* PROBLEM *
For the records below, the count of lines that hold "used" is required; give only that number.

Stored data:
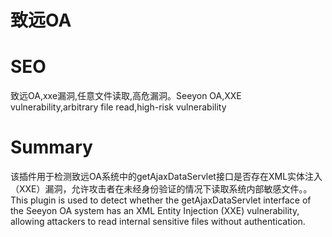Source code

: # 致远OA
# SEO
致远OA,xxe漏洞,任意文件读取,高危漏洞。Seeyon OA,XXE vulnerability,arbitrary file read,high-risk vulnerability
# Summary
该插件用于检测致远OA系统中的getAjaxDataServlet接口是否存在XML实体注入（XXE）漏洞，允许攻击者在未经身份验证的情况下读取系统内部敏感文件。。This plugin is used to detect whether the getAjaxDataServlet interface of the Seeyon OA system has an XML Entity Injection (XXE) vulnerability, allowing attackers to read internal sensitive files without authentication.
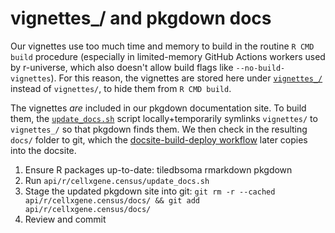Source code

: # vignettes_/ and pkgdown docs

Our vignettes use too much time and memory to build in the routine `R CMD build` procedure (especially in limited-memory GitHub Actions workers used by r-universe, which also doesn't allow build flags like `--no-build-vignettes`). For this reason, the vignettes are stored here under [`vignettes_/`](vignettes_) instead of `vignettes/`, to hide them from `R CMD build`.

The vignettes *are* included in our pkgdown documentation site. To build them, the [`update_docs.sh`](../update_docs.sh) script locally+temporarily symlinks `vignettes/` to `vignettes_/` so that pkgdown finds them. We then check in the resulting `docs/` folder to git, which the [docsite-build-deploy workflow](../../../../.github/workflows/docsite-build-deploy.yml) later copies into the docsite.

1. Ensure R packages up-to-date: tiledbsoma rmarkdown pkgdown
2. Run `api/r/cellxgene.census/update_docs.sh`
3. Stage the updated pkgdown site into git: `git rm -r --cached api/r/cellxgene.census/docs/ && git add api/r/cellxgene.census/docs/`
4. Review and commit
* * *
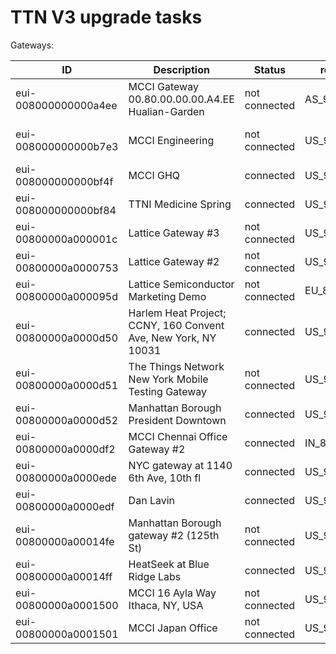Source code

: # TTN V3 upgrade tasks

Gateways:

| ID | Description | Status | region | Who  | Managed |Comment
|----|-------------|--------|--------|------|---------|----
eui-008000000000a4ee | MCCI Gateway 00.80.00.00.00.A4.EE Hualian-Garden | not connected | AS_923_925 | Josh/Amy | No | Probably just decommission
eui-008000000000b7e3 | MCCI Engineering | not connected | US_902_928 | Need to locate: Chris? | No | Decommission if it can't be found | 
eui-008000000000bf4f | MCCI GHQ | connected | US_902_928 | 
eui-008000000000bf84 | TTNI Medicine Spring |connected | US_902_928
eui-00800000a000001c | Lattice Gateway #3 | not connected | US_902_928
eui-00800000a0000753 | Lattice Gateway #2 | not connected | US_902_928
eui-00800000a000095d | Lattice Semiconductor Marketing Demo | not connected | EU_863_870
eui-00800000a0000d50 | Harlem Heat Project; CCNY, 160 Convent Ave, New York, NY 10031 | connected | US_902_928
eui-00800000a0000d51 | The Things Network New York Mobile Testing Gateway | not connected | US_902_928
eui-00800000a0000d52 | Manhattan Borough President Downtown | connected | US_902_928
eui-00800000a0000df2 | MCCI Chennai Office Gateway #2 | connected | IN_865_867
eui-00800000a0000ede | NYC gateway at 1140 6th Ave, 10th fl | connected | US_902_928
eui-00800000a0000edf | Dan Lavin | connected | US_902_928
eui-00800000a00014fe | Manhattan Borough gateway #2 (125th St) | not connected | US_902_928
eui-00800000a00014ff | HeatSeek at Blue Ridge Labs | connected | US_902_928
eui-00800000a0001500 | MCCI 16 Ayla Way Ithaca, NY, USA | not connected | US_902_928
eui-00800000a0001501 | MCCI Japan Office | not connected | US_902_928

* RESPONSE TO THIS TASK *
2